Each entry below should be printed exactly, with every image left out.

Rendered images with source text

========================================================================

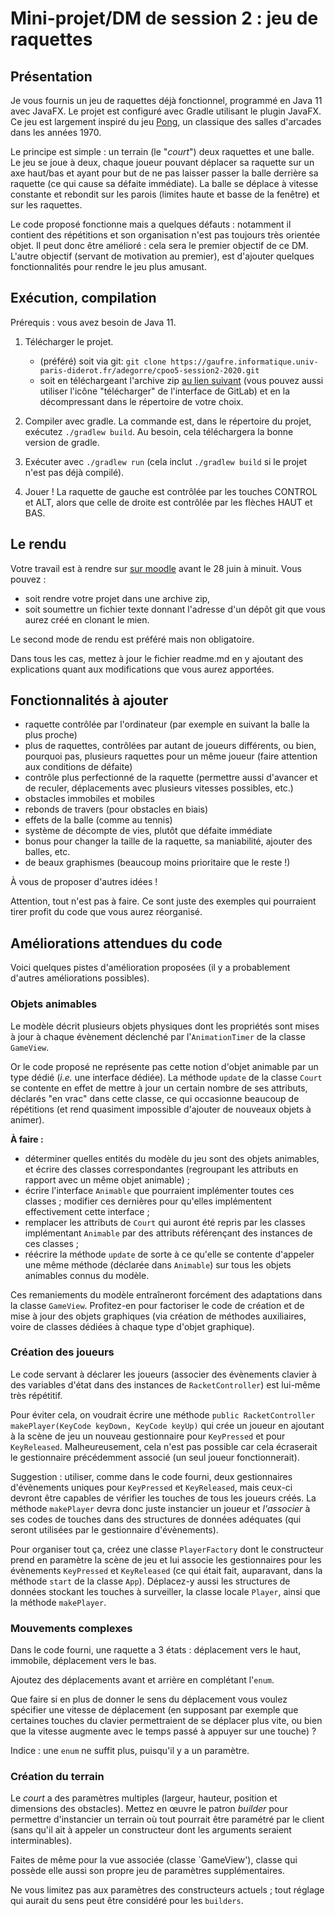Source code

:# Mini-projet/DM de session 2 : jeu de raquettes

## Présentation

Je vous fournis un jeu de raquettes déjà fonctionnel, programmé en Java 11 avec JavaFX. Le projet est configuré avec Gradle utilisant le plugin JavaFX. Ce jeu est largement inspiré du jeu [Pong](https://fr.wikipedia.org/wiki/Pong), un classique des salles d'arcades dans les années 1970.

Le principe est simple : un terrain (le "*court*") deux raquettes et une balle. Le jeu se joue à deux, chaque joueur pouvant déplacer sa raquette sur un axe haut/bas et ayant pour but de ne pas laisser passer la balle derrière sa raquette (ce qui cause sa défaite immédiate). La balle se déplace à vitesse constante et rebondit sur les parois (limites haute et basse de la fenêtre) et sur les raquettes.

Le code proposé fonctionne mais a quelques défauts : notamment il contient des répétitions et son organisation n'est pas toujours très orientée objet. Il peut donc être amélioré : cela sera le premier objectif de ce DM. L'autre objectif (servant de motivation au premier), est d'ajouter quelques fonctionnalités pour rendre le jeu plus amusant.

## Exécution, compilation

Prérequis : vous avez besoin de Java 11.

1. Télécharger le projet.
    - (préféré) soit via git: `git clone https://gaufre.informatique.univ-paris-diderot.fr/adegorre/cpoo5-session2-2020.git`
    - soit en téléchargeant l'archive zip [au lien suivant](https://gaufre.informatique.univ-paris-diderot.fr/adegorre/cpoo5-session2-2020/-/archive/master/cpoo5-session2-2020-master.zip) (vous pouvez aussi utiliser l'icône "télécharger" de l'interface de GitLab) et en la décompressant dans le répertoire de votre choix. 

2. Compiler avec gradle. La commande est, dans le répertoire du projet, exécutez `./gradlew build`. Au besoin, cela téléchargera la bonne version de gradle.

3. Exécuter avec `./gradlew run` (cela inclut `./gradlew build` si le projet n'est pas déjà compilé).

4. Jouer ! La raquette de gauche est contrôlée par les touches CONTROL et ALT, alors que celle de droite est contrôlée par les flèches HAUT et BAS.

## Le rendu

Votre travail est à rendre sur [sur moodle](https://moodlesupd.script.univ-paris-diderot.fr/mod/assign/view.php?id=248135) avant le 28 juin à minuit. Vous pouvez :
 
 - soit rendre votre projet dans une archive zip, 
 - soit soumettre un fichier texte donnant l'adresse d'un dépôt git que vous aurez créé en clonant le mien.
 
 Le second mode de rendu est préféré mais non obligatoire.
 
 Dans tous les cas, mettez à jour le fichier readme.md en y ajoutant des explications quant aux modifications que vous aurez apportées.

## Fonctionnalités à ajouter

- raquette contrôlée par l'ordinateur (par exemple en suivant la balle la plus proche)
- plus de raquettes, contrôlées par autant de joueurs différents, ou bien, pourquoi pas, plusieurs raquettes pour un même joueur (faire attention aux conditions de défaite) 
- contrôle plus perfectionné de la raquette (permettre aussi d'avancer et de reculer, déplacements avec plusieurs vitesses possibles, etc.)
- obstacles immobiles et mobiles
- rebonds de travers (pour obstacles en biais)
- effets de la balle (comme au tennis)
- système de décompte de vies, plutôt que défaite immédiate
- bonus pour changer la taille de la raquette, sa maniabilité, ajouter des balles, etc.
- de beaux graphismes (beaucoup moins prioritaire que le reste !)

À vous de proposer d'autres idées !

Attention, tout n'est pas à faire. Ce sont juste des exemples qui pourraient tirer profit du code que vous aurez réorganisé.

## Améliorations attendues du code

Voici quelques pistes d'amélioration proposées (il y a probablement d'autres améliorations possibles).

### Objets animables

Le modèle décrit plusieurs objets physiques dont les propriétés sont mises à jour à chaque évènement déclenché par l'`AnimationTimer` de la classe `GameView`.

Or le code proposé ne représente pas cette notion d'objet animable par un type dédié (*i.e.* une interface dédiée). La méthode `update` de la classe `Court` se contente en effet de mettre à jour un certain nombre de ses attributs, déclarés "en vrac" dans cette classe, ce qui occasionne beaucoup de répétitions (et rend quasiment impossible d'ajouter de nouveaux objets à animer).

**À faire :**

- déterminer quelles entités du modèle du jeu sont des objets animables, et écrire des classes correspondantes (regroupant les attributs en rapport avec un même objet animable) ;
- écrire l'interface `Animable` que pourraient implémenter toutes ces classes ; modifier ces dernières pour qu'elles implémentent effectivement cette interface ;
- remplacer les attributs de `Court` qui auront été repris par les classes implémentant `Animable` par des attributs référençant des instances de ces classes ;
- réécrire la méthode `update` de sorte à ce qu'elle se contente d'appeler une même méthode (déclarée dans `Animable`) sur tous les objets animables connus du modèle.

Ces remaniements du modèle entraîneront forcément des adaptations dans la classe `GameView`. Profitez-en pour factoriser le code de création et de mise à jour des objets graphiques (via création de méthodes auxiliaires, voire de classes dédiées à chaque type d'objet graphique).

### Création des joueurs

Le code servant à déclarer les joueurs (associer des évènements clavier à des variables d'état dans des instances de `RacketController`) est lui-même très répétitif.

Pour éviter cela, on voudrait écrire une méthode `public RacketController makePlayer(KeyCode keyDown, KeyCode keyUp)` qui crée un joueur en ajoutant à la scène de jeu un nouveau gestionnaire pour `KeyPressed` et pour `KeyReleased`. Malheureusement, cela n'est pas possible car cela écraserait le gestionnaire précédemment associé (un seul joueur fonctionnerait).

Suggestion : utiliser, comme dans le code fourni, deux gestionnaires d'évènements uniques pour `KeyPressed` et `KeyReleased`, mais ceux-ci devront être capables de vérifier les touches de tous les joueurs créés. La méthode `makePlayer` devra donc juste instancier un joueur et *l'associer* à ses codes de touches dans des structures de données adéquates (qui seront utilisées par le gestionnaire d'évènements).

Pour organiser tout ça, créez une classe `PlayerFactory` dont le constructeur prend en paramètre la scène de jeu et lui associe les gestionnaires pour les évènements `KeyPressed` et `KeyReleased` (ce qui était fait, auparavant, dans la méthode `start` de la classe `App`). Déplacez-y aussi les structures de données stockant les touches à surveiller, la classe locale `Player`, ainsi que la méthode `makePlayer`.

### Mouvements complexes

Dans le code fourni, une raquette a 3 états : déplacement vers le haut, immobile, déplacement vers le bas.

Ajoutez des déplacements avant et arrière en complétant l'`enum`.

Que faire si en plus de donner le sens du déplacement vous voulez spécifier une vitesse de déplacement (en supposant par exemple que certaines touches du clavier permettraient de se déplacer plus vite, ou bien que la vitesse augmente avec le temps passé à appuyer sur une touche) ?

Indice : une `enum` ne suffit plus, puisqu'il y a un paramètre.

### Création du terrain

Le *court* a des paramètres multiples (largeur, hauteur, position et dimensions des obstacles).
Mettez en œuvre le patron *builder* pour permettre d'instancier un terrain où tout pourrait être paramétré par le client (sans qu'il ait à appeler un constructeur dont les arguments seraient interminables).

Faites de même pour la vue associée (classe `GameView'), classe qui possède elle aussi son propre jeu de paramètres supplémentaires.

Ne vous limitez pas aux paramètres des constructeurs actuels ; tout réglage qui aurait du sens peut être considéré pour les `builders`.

========================================================================

● TASK RESULT:
Source code

:# Mini-projet/DM de session 2 : jeu de raquettes

## Présentation

Je vous fournis un jeu de raquettes déjà fonctionnel, programmé en Java 11 avec JavaFX. Le projet est configuré avec Gradle utilisant le plugin JavaFX. Ce jeu est largement inspiré du jeu [Pong](https://fr.wikipedia.org/wiki/Pong), un classique des salles d'arcades dans les années 1970.

Le principe est simple : un terrain (le "*court*") deux raquettes et une balle. Le jeu se joue à deux, chaque joueur pouvant déplacer sa raquette sur un axe haut/bas et ayant pour but de ne pas laisser passer la balle derrière sa raquette (ce qui cause sa défaite immédiate). La balle se déplace à vitesse constante et rebondit sur les parois (limites haute et basse de la fenêtre) et sur les raquettes.

Le code proposé fonctionne mais a quelques défauts : notamment il contient des répétitions et son organisation n'est pas toujours très orientée objet. Il peut donc être amélioré : cela sera le premier objectif de ce DM. L'autre objectif (servant de motivation au premier), est d'ajouter quelques fonctionnalités pour rendre le jeu plus amusant.

## Exécution, compilation

Prérequis : vous avez besoin de Java 11.

1. Télécharger le projet.
    - (préféré) soit via git: `git clone https://gaufre.informatique.univ-paris-diderot.fr/adegorre/cpoo5-session2-2020.git`
    - soit en téléchargeant l'archive zip [au lien suivant](https://gaufre.informatique.univ-paris-diderot.fr/adegorre/cpoo5-session2-2020/-/archive/master/cpoo5-session2-2020-master.zip) (vous pouvez aussi utiliser l'icône "télécharger" de l'interface de GitLab) et en la décompressant dans le répertoire de votre choix. 

2. Compiler avec gradle. La commande est, dans le répertoire du projet, exécutez `./gradlew build`. Au besoin, cela téléchargera la bonne version de gradle.

3. Exécuter avec `./gradlew run` (cela inclut `./gradlew build` si le projet n'est pas déjà compilé).

4. Jouer ! La raquette de gauche est contrôlée par les touches CONTROL et ALT, alors que celle de droite est contrôlée par les flèches HAUT et BAS.

## Le rendu

Votre travail est à rendre sur [sur moodle](https://moodlesupd.script.univ-paris-diderot.fr/mod/assign/view.php?id=248135) avant le 28 juin à minuit. Vous pouvez :
 
 - soit rendre votre projet dans une archive zip, 
 - soit soumettre un fichier texte donnant l'adresse d'un dépôt git que vous aurez créé en clonant le mien.
 
 Le second mode de rendu est préféré mais non obligatoire.
 
 Dans tous les cas, mettez à jour le fichier readme.md en y ajoutant des explications quant aux modifications que vous aurez apportées.

## Fonctionnalités à ajouter

- raquette contrôlée par l'ordinateur (par exemple en suivant la balle la plus proche)
- plus de raquettes, contrôlées par autant de joueurs différents, ou bien, pourquoi pas, plusieurs raquettes pour un même joueur (faire attention aux conditions de défaite) 
- contrôle plus perfectionné de la raquette (permettre aussi d'avancer et de reculer, déplacements avec plusieurs vitesses possibles, etc.)
- obstacles immobiles et mobiles
- rebonds de travers (pour obstacles en biais)
- effets de la balle (comme au tennis)
- système de décompte de vies, plutôt que défaite immédiate
- bonus pour changer la taille de la raquette, sa maniabilité, ajouter des balles, etc.
- de beaux graphismes (beaucoup moins prioritaire que le reste !)

À vous de proposer d'autres idées !

Attention, tout n'est pas à faire. Ce sont juste des exemples qui pourraient tirer profit du code que vous aurez réorganisé.

## Améliorations attendues du code

Voici quelques pistes d'amélioration proposées (il y a probablement d'autres améliorations possibles).

### Objets animables

Le modèle décrit plusieurs objets physiques dont les propriétés sont mises à jour à chaque évènement déclenché par l'`AnimationTimer` de la classe `GameView`.

Or le code proposé ne représente pas cette notion d'objet animable par un type dédié (*i.e.* une interface dédiée). La méthode `update` de la classe `Court` se contente en effet de mettre à jour un certain nombre de ses attributs, déclarés "en vrac" dans cette classe, ce qui occasionne beaucoup de répétitions (et rend quasiment impossible d'ajouter de nouveaux objets à animer).

**À faire :**

- déterminer quelles entités du modèle du jeu sont des objets animables, et écrire des classes correspondantes (regroupant les attributs en rapport avec un même objet animable) ;
- écrire l'interface `Animable` que pourraient implémenter toutes ces classes ; modifier ces dernières pour qu'elles implémentent effectivement cette interface ;
- remplacer les attributs de `Court` qui auront été repris par les classes implémentant `Animable` par des attributs référençant des instances de ces classes ;
- réécrire la méthode `update` de sorte à ce qu'elle se contente d'appeler une même méthode (déclarée dans `Animable`) sur tous les objets animables connus du modèle.

Ces remaniements du modèle entraîneront forcément des adaptations dans la classe `GameView`. Profitez-en pour factoriser le code de création et de mise à jour des objets graphiques (via création de méthodes auxiliaires, voire de classes dédiées à chaque type d'objet graphique).

### Création des joueurs

Le code servant à déclarer les joueurs (associer des évènements clavier à des variables d'état dans des instances de `RacketController`) est lui-même très répétitif.

Pour éviter cela, on voudrait écrire une méthode `public RacketController makePlayer(KeyCode keyDown, KeyCode keyUp)` qui crée un joueur en ajoutant à la scène de jeu un nouveau gestionnaire pour `KeyPressed` et pour `KeyReleased`. Malheureusement, cela n'est pas possible car cela écraserait le gestionnaire précédemment associé (un seul joueur fonctionnerait).

Suggestion : utiliser, comme dans le code fourni, deux gestionnaires d'évènements uniques pour `KeyPressed` et `KeyReleased`, mais ceux-ci devront être capables de vérifier les touches de tous les joueurs créés. La méthode `makePlayer` devra donc juste instancier un joueur et *l'associer* à ses codes de touches dans des structures de données adéquates (qui seront utilisées par le gestionnaire d'évènements).

Pour organiser tout ça, créez une classe `PlayerFactory` dont le constructeur prend en paramètre la scène de jeu et lui associe les gestionnaires pour les évènements `KeyPressed` et `KeyReleased` (ce qui était fait, auparavant, dans la méthode `start` de la classe `App`). Déplacez-y aussi les structures de données stockant les touches à surveiller, la classe locale `Player`, ainsi que la méthode `makePlayer`.

### Mouvements complexes

Dans le code fourni, une raquette a 3 états : déplacement vers le haut, immobile, déplacement vers le bas.

Ajoutez des déplacements avant et arrière en complétant l'`enum`.

Que faire si en plus de donner le sens du déplacement vous voulez spécifier une vitesse de déplacement (en supposant par exemple que certaines touches du clavier permettraient de se déplacer plus vite, ou bien que la vitesse augmente avec le temps passé à appuyer sur une touche) ?

Indice : une `enum` ne suffit plus, puisqu'il y a un paramètre.

### Création du terrain

Le *court* a des paramètres multiples (largeur, hauteur, position et dimensions des obstacles).
Mettez en œuvre le patron *builder* pour permettre d'instancier un terrain où tout pourrait être paramétré par le client (sans qu'il ait à appeler un constructeur dont les arguments seraient interminables).

Faites de même pour la vue associée (classe `GameView'), classe qui possède elle aussi son propre jeu de paramètres supplémentaires.

Ne vous limitez pas aux paramètres des constructeurs actuels ; tout réglage qui aurait du sens peut être considéré pour les `builders`.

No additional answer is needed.